In relation to dismissal, Mr. Aziz’s essential point was that if the procedure which was followed by the respondent was discriminatory, it was not open to the Tribunal to hold that the dismissals were free from discrimination. Mr. Aziz criticised paragraph 78 of the EAT decision which had asserted that if “being dismissed” included both the dismissal and the process of dismissal, and if the dismissal had been founded on a genuine redundancy, there could be no discrimination. Mr. Aziz did not dispute the fact that there had been “a redundancy situation”. He argued, however, that simply because a dismissal can be for a fair reason does not stop the dismissal from being unfair.
It followed, Mr. Aziz argued, that since the respondent had not given a non-discriminatory reason for its failure to follow its own redundancy procedures, the process had been discriminatory, and both the Tribunal and the EAT should have so found.
In relation to the applicants being placed on special leave the EAT had found that this constituted a detriment: - see paragraph 77 of the EAT decision. It followed that the applicants had established less favourable treatment. The respondent had no non-discriminatory explanation for the applicants being placed on special leave. There should, accordingly, have been a finding that the actions of the respondent in his regard were discriminatory.
As to CSCS, the same approach applied. The decision to deny any CSCS payment had to be seen in the context of the respondent’s behaviour leading to the applicants’ dismissals. It followed that the decision to deny CSCS was also infected by discrimination.
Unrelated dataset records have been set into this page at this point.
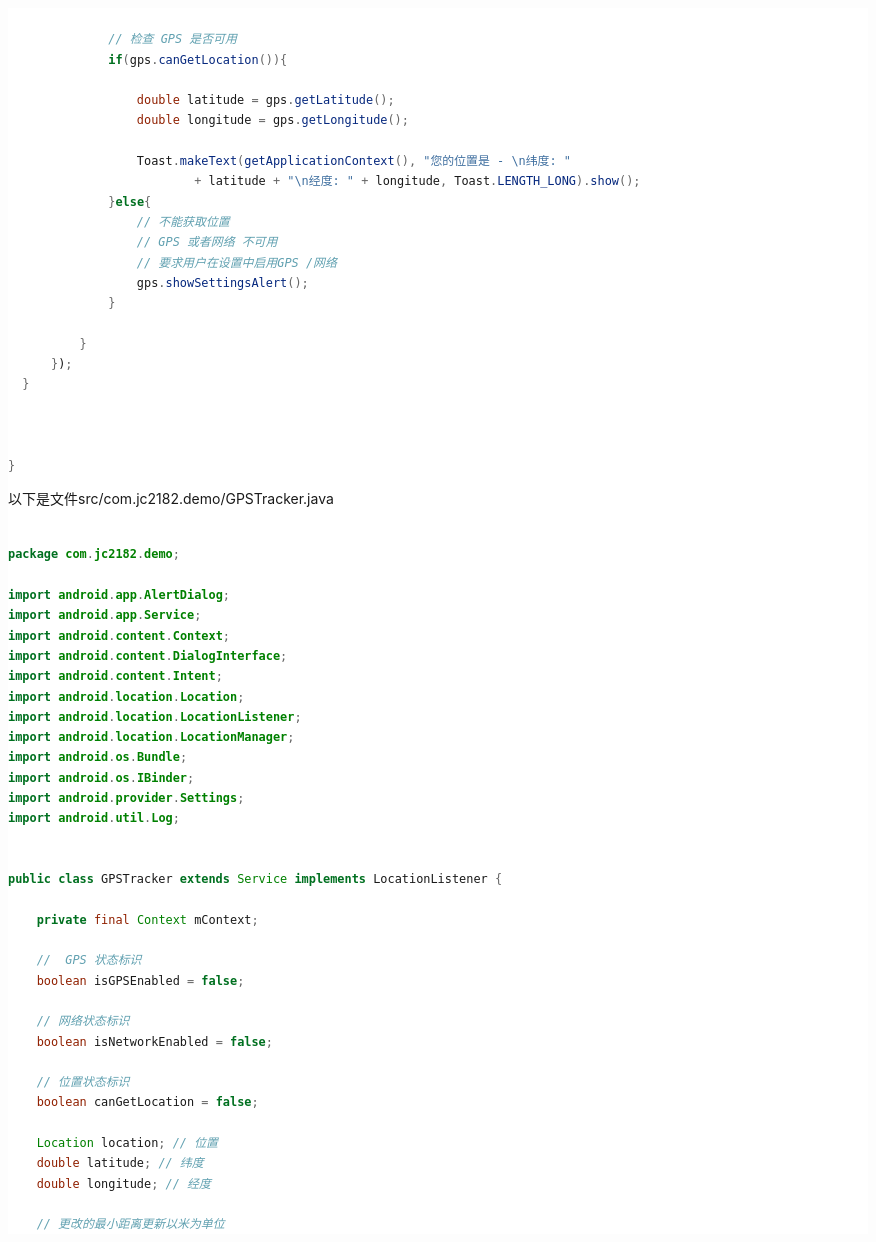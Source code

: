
 ```java

              // 检查 GPS 是否可用
              if(gps.canGetLocation()){

                  double latitude = gps.getLatitude();
                  double longitude = gps.getLongitude();

                  Toast.makeText(getApplicationContext(), "您的位置是 - \n纬度: "
                          + latitude + "\n经度: " + longitude, Toast.LENGTH_LONG).show();
              }else{
                  // 不能获取位置
                  // GPS 或者网络 不可用
                  // 要求用户在设置中启用GPS /网络
                  gps.showSettingsAlert();
              }

          }
      });
  }

 

}

```

以下是文件src/com.jc2182.demo/GPSTracker.java

```java

package com.jc2182.demo;

import android.app.AlertDialog;
import android.app.Service;
import android.content.Context;
import android.content.DialogInterface;
import android.content.Intent;
import android.location.Location;
import android.location.LocationListener;
import android.location.LocationManager;
import android.os.Bundle;
import android.os.IBinder;
import android.provider.Settings;
import android.util.Log;


public class GPSTracker extends Service implements LocationListener {

    private final Context mContext;

    //  GPS 状态标识
    boolean isGPSEnabled = false;

    // 网络状态标识
    boolean isNetworkEnabled = false;

    // 位置状态标识
    boolean canGetLocation = false;

    Location location; // 位置
    double latitude; // 纬度
    double longitude; // 经度

    // 更改的最小距离更新以米为单位
```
Mr Aziz satisfied us that all the considerations he identified arguably had financial implications, and that a prospective appeal was not academic from the applicants’ standpoint. He submitted that these were exemplary employees, who wanted to go on working for the respondent. The decisions of both the Tribunal and the EAT both contained errors of law and were not properly explained. An appeal, he argued, would stand a reasonable prospect of success.
It is not, of course, for us at this stage, to predict the outcome of any prospective appeal. We are, however, satisfied that the points raised by Mr. Aziz are properly arguable, and that the applicants should, as a consequence, be given permission to appeal. We therefore give such permission.
If the matter is not amicably resolved, and needs to be argued out in this court, we think it would be very helpful if Mr. Aziz were to prepare an amended appellants’ notice identifying the points he wishes to argue. If he wishes to amend or expand the skeleton argument dated 10 September 2007 for the purposes of the appeal, he should do so. Both documents should be prepared, however, in good time for any hearing.
We take the view that this case warrants the attention of a court comprising three Lords Justices, and should be given a time estimate of one and a half days. In our view certainly one, and preferably two of the members of the constitution should have EAT experience. If any further directions are required, they should be addressed to Wall LJ via the court office.